PROBLEM DESCRIPTION: Count lines, not occurrences: report how many lines in the records hold the string "Sequential", and nothing else.

--- AVAILABLE DATA Enclosed Below ---

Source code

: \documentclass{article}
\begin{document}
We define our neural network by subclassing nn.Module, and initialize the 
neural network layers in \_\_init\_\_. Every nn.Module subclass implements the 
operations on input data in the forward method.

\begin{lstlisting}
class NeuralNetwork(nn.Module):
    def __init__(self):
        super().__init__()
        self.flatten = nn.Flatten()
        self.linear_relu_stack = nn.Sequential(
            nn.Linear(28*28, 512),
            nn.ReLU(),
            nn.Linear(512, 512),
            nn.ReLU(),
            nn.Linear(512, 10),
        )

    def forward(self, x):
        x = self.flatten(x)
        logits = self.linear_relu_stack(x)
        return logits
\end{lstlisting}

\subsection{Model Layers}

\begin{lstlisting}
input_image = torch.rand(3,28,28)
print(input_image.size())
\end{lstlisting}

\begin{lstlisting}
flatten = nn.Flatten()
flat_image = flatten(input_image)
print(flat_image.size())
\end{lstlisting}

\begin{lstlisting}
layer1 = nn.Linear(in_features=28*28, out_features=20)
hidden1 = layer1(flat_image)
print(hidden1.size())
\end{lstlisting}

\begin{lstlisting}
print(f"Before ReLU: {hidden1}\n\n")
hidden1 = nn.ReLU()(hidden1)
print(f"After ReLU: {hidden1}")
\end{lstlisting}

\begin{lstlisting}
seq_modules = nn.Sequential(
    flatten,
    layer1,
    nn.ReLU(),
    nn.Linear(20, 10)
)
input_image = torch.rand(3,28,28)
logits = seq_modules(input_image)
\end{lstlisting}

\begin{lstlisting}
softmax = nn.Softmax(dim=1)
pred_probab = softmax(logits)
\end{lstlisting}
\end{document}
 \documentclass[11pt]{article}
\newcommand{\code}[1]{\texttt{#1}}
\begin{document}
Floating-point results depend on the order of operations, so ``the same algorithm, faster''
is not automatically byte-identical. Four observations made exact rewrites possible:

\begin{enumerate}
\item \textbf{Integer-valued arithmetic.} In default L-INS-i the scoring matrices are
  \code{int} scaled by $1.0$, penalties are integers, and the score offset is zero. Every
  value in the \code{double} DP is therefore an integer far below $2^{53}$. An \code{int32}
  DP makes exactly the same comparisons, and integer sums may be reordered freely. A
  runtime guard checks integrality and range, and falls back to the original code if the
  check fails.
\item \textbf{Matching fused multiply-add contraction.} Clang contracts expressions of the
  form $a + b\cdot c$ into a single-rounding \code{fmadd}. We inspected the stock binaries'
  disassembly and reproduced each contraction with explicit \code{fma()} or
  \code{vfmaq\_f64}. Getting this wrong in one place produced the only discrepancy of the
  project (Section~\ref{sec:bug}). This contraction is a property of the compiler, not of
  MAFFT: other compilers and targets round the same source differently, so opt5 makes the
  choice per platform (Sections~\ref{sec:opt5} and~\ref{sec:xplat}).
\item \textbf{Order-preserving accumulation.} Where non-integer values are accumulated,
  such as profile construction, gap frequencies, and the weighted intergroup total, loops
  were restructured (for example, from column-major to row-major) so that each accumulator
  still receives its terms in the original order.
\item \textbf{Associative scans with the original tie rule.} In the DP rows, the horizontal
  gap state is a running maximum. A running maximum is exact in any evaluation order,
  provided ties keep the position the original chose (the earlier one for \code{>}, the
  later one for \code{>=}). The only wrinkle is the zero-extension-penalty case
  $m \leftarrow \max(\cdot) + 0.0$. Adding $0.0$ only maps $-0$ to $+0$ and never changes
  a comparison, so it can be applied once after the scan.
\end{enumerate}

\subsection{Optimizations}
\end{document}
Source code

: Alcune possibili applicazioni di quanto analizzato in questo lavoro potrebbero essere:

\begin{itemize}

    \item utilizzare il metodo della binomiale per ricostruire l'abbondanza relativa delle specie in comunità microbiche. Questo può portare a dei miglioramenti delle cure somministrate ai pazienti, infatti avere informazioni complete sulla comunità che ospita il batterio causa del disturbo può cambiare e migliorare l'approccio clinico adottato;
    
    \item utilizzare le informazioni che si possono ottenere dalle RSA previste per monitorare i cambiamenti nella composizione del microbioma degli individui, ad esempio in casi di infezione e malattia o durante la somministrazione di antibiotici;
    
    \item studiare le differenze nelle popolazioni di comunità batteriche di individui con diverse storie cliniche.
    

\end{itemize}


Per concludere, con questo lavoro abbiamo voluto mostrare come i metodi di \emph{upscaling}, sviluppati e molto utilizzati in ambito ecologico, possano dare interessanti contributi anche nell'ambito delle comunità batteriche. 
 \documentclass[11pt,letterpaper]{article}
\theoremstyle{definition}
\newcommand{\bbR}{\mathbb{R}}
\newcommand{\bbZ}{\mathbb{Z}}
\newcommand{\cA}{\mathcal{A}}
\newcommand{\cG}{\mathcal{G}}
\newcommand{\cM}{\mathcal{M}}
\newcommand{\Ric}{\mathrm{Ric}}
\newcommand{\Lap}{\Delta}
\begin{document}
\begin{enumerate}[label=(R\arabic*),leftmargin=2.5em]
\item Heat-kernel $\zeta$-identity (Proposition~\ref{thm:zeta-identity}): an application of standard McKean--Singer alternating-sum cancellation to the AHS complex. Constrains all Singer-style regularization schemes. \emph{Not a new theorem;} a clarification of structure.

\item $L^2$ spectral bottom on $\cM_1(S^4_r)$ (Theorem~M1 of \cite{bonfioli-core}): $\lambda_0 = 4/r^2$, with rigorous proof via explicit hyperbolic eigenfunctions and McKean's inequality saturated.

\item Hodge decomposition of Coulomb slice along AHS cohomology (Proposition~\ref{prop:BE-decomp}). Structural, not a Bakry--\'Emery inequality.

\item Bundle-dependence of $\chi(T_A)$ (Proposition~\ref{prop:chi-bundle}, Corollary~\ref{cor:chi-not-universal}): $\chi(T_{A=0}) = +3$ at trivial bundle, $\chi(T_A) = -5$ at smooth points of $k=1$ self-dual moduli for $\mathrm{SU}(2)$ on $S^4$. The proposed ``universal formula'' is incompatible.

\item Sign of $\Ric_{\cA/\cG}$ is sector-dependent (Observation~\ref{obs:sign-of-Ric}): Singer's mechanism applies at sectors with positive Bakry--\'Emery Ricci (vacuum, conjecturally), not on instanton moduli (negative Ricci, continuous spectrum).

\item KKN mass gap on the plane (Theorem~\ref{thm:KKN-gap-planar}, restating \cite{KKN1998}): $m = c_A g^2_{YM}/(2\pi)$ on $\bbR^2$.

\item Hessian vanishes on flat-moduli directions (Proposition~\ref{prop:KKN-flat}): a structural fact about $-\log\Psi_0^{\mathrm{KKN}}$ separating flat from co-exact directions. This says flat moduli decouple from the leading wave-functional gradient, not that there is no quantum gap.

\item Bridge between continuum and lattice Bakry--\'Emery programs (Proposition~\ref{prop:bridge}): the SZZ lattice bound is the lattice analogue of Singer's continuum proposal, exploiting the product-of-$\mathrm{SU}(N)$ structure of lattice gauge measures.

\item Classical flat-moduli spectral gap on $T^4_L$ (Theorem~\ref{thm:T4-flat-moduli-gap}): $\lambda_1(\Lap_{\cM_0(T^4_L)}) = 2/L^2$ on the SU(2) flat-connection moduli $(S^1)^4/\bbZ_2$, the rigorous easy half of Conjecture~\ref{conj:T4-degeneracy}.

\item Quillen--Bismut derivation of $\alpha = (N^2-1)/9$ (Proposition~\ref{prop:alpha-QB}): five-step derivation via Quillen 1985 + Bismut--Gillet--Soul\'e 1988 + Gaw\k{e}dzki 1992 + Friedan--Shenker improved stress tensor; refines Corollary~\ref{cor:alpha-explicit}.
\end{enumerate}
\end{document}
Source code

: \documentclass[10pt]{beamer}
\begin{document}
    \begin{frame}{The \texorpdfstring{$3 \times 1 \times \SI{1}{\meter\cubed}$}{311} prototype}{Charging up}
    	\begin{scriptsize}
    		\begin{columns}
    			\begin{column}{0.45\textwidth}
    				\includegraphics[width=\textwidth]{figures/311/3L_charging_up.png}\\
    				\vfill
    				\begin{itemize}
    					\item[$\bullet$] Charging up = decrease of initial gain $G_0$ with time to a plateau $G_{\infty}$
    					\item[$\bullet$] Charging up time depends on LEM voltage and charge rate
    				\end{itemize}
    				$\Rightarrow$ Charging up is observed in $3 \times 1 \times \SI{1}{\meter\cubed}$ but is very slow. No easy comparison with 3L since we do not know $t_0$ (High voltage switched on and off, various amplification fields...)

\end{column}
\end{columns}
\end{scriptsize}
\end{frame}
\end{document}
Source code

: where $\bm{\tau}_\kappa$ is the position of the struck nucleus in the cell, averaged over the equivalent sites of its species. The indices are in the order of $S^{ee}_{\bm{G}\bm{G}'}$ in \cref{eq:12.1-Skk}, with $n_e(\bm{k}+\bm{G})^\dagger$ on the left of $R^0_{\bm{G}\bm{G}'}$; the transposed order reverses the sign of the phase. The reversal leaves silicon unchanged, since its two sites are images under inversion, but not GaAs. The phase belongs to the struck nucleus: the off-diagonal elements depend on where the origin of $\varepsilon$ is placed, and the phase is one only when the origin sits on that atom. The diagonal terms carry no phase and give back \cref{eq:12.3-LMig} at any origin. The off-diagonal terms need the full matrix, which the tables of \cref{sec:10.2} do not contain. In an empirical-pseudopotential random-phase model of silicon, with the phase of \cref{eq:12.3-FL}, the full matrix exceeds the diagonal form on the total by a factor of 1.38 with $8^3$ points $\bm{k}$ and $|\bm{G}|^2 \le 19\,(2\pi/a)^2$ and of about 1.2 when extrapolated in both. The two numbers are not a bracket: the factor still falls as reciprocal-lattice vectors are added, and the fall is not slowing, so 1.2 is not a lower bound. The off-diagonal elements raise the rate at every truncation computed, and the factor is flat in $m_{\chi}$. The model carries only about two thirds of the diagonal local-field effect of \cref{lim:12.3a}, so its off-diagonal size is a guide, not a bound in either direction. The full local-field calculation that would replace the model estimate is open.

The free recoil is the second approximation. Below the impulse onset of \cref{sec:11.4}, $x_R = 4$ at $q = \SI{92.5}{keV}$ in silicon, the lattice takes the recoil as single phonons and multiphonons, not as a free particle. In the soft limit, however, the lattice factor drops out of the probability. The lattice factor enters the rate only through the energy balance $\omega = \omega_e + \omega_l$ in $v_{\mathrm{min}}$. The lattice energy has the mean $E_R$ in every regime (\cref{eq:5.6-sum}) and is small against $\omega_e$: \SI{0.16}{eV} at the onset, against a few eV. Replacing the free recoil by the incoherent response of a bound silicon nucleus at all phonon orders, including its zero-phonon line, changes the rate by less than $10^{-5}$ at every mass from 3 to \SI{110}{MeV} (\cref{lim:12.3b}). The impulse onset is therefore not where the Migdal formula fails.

--- End of Enclosed AVAILABLE DATA ---

FINISHED TASK: 2